- Your objective:
From the listing below, pull each line that includes "xrightarrow".
__________________________________________________
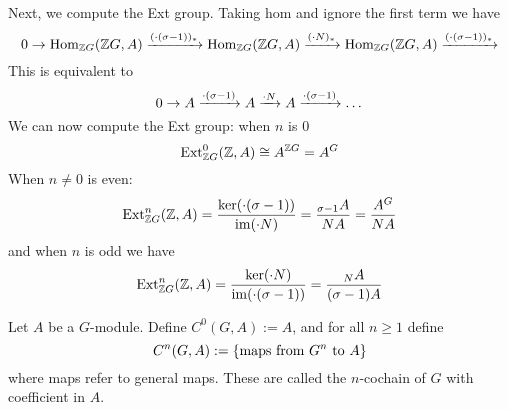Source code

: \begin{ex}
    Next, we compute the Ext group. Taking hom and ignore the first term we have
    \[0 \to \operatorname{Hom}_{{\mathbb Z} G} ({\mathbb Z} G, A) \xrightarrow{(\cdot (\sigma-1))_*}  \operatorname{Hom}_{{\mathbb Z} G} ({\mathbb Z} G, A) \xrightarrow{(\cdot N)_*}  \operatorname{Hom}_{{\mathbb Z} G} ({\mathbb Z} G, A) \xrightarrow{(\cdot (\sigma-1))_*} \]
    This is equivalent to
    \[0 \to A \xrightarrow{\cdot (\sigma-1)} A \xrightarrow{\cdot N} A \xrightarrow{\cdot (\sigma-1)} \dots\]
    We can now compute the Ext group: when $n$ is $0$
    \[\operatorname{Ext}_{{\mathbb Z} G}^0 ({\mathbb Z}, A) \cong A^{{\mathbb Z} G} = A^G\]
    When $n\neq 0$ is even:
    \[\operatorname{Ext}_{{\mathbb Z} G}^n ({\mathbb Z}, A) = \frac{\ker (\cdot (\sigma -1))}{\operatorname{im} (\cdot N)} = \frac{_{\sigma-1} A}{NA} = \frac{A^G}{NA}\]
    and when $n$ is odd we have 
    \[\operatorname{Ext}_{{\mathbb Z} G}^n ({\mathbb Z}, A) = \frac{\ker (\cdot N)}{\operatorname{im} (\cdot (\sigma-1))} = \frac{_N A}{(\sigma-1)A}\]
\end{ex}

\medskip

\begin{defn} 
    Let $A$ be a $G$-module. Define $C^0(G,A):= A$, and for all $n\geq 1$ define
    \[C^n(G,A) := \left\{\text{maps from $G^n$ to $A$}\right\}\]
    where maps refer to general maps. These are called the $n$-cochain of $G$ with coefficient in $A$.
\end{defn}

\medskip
__________________________________________________
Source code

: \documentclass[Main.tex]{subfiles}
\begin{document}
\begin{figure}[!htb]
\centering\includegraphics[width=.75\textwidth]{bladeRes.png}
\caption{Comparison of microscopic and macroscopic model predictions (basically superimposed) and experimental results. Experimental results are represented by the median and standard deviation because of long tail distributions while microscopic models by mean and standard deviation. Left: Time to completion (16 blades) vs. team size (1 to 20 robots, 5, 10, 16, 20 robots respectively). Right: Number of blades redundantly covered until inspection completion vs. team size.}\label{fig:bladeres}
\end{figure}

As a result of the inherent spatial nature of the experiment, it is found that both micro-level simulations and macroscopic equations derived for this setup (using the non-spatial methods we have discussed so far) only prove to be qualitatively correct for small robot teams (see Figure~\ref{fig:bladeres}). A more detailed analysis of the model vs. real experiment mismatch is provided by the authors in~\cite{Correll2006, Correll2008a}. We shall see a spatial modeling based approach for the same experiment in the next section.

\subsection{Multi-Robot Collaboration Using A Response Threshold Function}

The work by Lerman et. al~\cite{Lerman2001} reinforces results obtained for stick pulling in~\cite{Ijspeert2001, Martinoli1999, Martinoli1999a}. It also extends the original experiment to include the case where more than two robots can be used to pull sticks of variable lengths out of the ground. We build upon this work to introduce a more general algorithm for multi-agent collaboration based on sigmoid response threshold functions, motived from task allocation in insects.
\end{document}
__________________________________________________
- Answer below:
    \[0 \to \operatorname{Hom}_{{\mathbb Z} G} ({\mathbb Z} G, A) \xrightarrow{(\cdot (\sigma-1))_*}  \operatorname{Hom}_{{\mathbb Z} G} ({\mathbb Z} G, A) \xrightarrow{(\cdot N)_*}  \operatorname{Hom}_{{\mathbb Z} G} ({\mathbb Z} G, A) \xrightarrow{(\cdot (\sigma-1))_*} \]
    \[0 \to A \xrightarrow{\cdot (\sigma-1)} A \xrightarrow{\cdot N} A \xrightarrow{\cdot (\sigma-1)} \dots\]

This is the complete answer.